What the task asks :: Restating the data word for word is all that is required.

Input data ::
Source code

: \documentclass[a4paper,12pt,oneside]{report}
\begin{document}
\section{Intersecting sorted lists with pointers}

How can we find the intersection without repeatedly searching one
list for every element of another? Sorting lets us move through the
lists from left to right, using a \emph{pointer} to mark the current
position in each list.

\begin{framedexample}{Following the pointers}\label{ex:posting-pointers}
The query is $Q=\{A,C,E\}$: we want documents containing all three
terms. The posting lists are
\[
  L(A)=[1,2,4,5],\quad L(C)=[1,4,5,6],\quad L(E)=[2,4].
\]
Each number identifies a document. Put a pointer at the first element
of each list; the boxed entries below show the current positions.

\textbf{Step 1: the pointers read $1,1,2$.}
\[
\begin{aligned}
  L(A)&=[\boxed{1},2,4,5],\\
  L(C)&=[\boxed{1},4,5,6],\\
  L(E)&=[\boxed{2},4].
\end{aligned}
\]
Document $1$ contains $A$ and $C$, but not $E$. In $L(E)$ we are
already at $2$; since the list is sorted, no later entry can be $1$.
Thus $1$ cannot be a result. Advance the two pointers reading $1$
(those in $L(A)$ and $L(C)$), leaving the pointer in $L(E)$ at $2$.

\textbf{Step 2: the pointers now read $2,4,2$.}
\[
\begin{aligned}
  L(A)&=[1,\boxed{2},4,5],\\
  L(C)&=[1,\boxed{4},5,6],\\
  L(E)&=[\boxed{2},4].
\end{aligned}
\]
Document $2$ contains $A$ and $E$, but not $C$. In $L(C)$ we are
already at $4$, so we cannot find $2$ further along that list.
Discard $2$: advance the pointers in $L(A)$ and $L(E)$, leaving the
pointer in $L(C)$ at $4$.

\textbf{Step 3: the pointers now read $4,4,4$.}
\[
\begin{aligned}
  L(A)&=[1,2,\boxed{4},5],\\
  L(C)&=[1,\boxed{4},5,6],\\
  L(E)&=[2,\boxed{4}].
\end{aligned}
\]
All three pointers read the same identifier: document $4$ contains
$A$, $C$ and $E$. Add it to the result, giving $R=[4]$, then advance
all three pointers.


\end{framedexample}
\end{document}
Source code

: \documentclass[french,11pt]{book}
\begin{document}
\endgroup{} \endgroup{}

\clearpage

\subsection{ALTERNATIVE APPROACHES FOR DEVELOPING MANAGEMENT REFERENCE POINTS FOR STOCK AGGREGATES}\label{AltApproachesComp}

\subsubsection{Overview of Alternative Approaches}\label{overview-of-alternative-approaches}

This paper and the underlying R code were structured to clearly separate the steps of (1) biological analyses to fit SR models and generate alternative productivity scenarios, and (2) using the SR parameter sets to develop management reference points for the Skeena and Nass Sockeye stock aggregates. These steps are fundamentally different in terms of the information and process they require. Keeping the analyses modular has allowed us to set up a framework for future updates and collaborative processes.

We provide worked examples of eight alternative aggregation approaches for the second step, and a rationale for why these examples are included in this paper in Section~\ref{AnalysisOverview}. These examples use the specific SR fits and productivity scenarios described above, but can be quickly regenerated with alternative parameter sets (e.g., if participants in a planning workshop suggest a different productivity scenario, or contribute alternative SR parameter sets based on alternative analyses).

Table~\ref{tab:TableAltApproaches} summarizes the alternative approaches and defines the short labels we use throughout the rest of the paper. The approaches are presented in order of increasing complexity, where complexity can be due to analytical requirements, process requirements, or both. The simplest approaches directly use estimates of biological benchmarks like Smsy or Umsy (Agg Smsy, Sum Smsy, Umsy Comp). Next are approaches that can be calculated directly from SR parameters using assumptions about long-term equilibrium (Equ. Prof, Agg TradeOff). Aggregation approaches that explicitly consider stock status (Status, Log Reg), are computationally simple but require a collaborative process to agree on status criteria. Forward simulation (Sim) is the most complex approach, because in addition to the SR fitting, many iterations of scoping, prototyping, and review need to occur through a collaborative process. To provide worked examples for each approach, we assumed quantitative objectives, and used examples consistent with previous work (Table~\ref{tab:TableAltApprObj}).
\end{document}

Exercise response ::
Source code

: \documentclass[a4paper,12pt,oneside]{report}
\begin{document}
\section{Intersecting sorted lists with pointers}

How can we find the intersection without repeatedly searching one
list for every element of another? Sorting lets us move through the
lists from left to right, using a \emph{pointer} to mark the current
position in each list.

\begin{framedexample}{Following the pointers}\label{ex:posting-pointers}
The query is $Q=\{A,C,E\}$: we want documents containing all three
terms. The posting lists are
\[
  L(A)=[1,2,4,5],\quad L(C)=[1,4,5,6],\quad L(E)=[2,4].
\]
Each number identifies a document. Put a pointer at the first element
of each list; the boxed entries below show the current positions.

\textbf{Step 1: the pointers read $1,1,2$.}
\[
\begin{aligned}
  L(A)&=[\boxed{1},2,4,5],\\
  L(C)&=[\boxed{1},4,5,6],\\
  L(E)&=[\boxed{2},4].
\end{aligned}
\]
Document $1$ contains $A$ and $C$, but not $E$. In $L(E)$ we are
already at $2$; since the list is sorted, no later entry can be $1$.
Thus $1$ cannot be a result. Advance the two pointers reading $1$
(those in $L(A)$ and $L(C)$), leaving the pointer in $L(E)$ at $2$.

\textbf{Step 2: the pointers now read $2,4,2$.}
\[
\begin{aligned}
  L(A)&=[1,\boxed{2},4,5],\\
  L(C)&=[1,\boxed{4},5,6],\\
  L(E)&=[\boxed{2},4].
\end{aligned}
\]
Document $2$ contains $A$ and $E$, but not $C$. In $L(C)$ we are
already at $4$, so we cannot find $2$ further along that list.
Discard $2$: advance the pointers in $L(A)$ and $L(E)$, leaving the
pointer in $L(C)$ at $4$.

\textbf{Step 3: the pointers now read $4,4,4$.}
\[
\begin{aligned}
  L(A)&=[1,2,\boxed{4},5],\\
  L(C)&=[1,\boxed{4},5,6],\\
  L(E)&=[2,\boxed{4}].
\end{aligned}
\]
All three pointers read the same identifier: document $4$ contains
$A$, $C$ and $E$. Add it to the result, giving $R=[4]$, then advance
all three pointers.


\end{framedexample}
\end{document}
Source code

: \documentclass[french,11pt]{book}
\begin{document}
\endgroup{} \endgroup{}

\clearpage

\subsection{ALTERNATIVE APPROACHES FOR DEVELOPING MANAGEMENT REFERENCE POINTS FOR STOCK AGGREGATES}\label{AltApproachesComp}

\subsubsection{Overview of Alternative Approaches}\label{overview-of-alternative-approaches}

This paper and the underlying R code were structured to clearly separate the steps of (1) biological analyses to fit SR models and generate alternative productivity scenarios, and (2) using the SR parameter sets to develop management reference points for the Skeena and Nass Sockeye stock aggregates. These steps are fundamentally different in terms of the information and process they require. Keeping the analyses modular has allowed us to set up a framework for future updates and collaborative processes.

We provide worked examples of eight alternative aggregation approaches for the second step, and a rationale for why these examples are included in this paper in Section~\ref{AnalysisOverview}. These examples use the specific SR fits and productivity scenarios described above, but can be quickly regenerated with alternative parameter sets (e.g., if participants in a planning workshop suggest a different productivity scenario, or contribute alternative SR parameter sets based on alternative analyses).

Table~\ref{tab:TableAltApproaches} summarizes the alternative approaches and defines the short labels we use throughout the rest of the paper. The approaches are presented in order of increasing complexity, where complexity can be due to analytical requirements, process requirements, or both. The simplest approaches directly use estimates of biological benchmarks like Smsy or Umsy (Agg Smsy, Sum Smsy, Umsy Comp). Next are approaches that can be calculated directly from SR parameters using assumptions about long-term equilibrium (Equ. Prof, Agg TradeOff). Aggregation approaches that explicitly consider stock status (Status, Log Reg), are computationally simple but require a collaborative process to agree on status criteria. Forward simulation (Sim) is the most complex approach, because in addition to the SR fitting, many iterations of scoping, prototyping, and review need to occur through a collaborative process. To provide worked examples for each approach, we assumed quantitative objectives, and used examples consistent with previous work (Table~\ref{tab:TableAltApprObj}).
\end{document}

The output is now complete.